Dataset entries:

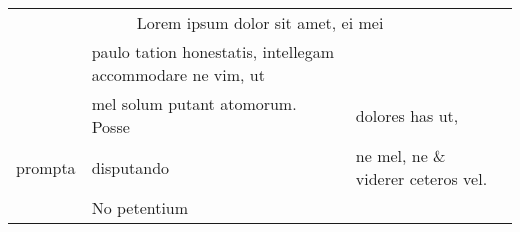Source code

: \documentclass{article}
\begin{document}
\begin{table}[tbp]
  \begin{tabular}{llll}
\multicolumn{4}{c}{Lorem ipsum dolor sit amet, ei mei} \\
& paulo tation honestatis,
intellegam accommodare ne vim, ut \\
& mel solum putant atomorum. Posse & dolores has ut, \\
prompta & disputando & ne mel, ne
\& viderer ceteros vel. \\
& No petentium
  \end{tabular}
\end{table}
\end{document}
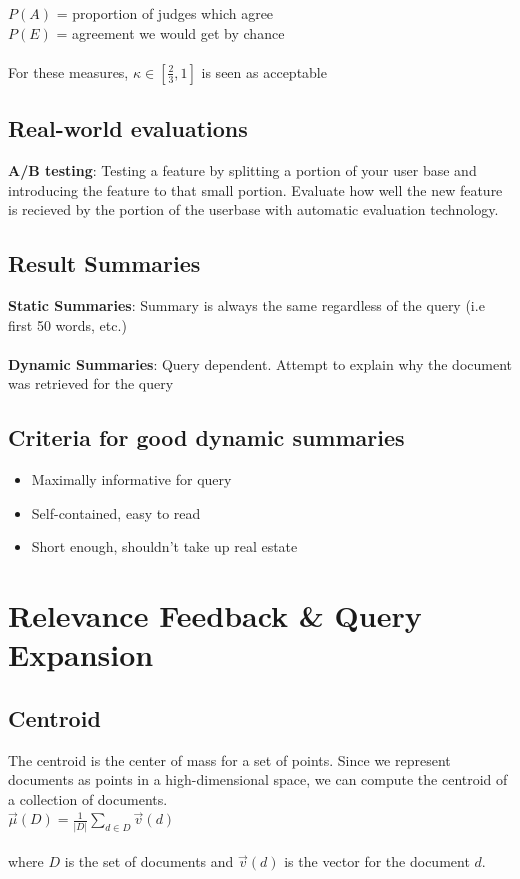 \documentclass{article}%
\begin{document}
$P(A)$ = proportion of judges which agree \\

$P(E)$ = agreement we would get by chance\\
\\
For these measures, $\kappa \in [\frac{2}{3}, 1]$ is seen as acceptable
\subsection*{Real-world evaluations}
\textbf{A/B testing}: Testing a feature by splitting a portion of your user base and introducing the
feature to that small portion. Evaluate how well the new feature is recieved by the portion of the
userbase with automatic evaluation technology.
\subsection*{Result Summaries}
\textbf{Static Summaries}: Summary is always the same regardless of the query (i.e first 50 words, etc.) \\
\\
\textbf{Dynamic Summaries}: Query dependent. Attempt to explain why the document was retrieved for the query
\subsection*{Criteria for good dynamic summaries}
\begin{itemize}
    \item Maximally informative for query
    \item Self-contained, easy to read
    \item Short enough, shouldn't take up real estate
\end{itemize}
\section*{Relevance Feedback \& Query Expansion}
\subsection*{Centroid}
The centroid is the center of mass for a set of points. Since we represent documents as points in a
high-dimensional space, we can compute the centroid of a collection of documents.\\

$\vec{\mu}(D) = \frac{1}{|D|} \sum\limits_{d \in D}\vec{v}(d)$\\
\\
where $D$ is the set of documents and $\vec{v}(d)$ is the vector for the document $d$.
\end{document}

* * *

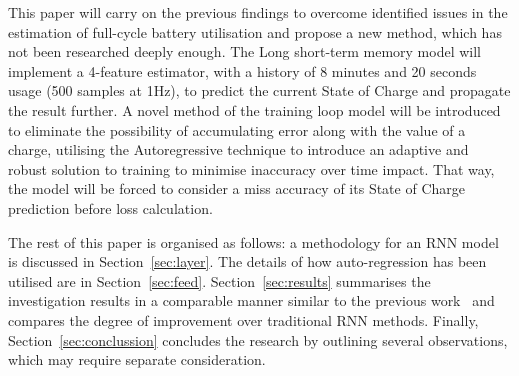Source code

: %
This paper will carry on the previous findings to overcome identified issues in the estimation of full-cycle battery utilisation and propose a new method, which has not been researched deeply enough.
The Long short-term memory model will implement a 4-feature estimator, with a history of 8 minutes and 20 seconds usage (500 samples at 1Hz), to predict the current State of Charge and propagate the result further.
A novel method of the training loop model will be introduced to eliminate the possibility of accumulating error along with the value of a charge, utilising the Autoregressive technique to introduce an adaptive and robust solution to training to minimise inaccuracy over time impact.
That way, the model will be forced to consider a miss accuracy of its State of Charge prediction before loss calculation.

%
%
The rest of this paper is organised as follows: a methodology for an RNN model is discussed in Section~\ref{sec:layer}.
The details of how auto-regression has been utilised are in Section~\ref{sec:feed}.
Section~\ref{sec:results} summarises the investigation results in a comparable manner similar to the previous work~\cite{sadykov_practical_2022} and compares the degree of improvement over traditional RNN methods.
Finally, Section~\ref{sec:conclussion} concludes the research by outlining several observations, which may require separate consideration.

...

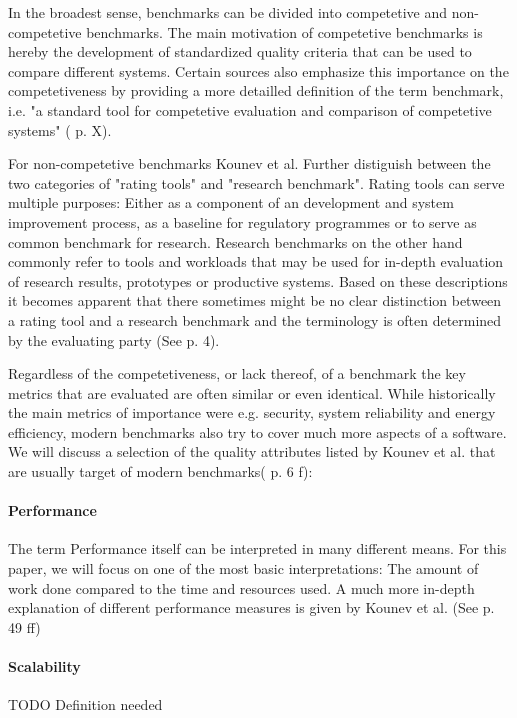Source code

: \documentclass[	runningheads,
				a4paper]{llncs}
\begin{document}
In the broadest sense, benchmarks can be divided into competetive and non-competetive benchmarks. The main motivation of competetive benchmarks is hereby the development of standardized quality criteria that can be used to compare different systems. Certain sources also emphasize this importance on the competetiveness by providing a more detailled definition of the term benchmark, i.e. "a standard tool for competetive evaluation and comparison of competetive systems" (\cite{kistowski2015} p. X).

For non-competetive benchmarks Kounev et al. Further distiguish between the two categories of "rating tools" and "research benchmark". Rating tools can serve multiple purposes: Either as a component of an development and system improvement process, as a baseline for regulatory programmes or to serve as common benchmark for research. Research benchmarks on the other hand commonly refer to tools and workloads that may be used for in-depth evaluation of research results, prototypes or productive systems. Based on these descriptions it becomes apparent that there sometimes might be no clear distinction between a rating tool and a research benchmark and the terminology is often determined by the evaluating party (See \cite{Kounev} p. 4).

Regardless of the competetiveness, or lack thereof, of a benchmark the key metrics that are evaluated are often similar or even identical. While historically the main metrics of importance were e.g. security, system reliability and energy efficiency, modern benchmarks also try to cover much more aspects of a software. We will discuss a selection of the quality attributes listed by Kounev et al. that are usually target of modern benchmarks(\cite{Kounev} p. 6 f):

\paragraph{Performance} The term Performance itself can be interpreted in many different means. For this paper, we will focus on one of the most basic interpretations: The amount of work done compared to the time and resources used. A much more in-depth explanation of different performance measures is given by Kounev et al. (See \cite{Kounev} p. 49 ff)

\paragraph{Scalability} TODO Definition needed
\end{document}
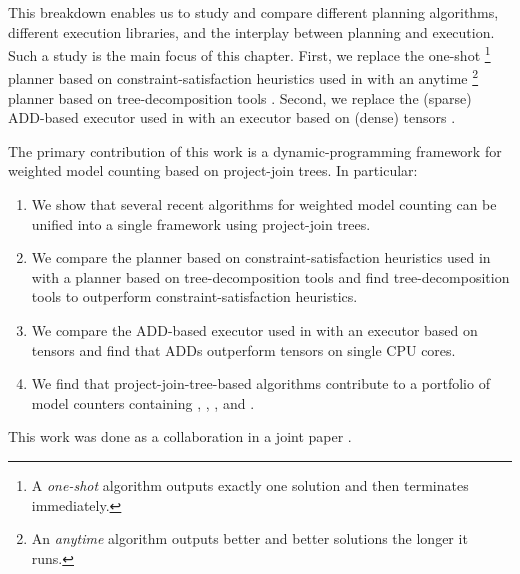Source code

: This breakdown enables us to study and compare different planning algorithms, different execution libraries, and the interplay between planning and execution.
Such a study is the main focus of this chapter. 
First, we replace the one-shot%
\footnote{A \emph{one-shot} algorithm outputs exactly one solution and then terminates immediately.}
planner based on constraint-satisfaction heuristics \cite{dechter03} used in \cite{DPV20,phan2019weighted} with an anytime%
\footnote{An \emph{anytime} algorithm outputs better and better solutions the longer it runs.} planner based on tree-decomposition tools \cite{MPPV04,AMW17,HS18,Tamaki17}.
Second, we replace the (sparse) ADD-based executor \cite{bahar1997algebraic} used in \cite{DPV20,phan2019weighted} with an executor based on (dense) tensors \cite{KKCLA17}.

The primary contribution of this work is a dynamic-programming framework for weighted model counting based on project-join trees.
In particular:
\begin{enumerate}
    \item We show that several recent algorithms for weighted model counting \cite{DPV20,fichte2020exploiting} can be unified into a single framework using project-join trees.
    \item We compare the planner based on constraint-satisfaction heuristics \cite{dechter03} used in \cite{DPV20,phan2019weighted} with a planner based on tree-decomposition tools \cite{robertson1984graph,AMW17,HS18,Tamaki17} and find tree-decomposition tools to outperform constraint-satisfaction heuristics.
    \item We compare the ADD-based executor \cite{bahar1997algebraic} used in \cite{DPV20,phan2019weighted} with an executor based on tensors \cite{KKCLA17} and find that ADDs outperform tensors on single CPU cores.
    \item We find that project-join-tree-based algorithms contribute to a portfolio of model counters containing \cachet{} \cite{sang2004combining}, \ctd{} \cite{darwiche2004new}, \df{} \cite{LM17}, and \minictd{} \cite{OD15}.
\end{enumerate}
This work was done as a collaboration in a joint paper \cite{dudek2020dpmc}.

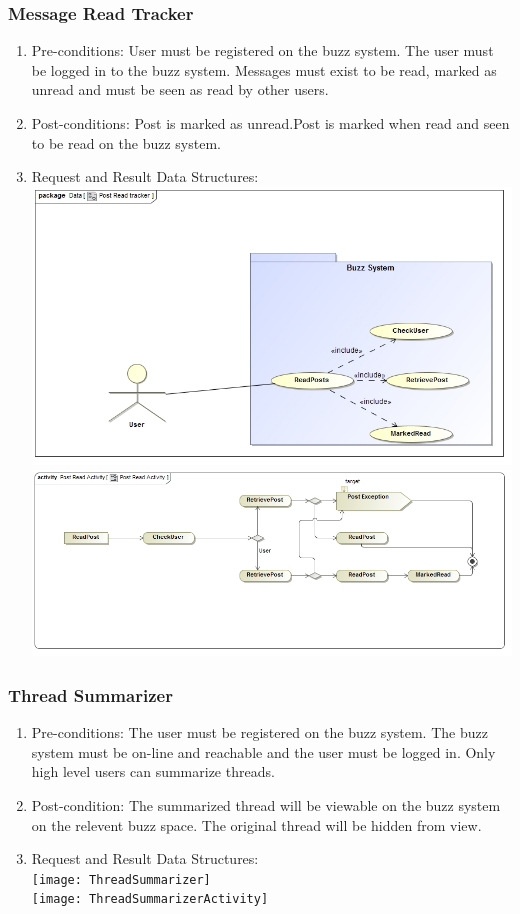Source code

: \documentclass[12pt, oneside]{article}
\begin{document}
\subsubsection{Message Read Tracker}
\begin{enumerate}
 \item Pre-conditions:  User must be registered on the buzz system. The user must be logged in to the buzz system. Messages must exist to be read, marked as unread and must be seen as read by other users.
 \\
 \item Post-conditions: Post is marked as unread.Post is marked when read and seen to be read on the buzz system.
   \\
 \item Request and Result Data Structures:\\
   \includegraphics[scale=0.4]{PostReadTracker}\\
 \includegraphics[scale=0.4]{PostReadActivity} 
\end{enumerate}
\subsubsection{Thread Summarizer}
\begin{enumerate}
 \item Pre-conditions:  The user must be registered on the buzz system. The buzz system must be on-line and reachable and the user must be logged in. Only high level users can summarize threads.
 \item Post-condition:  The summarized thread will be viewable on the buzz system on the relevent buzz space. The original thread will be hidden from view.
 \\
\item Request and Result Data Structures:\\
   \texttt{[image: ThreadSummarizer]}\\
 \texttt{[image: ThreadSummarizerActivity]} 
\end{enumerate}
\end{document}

- WHAT YOU ARE ASKED TO DO -
Would you copy out exactly the lines above that start at the one containing "feature to that" and end at the one containing "The centroid is", inclusive?

- SOLUTION -
feature to that small portion. Evaluate how well the new feature is recieved by the portion of the
userbase with automatic evaluation technology.
\subsection*{Result Summaries}
\textbf{Static Summaries}: Summary is always the same regardless of the query (i.e first 50 words, etc.) \\
\\
\textbf{Dynamic Summaries}: Query dependent. Attempt to explain why the document was retrieved for the query
\subsection*{Criteria for good dynamic summaries}
\begin{itemize}
    \item Maximally informative for query
    \item Self-contained, easy to read
    \item Short enough, shouldn't take up real estate
\end{itemize}
\section*{Relevance Feedback \& Query Expansion}
\subsection*{Centroid}
The centroid is the center of mass for a set of points. Since we represent documents as points in a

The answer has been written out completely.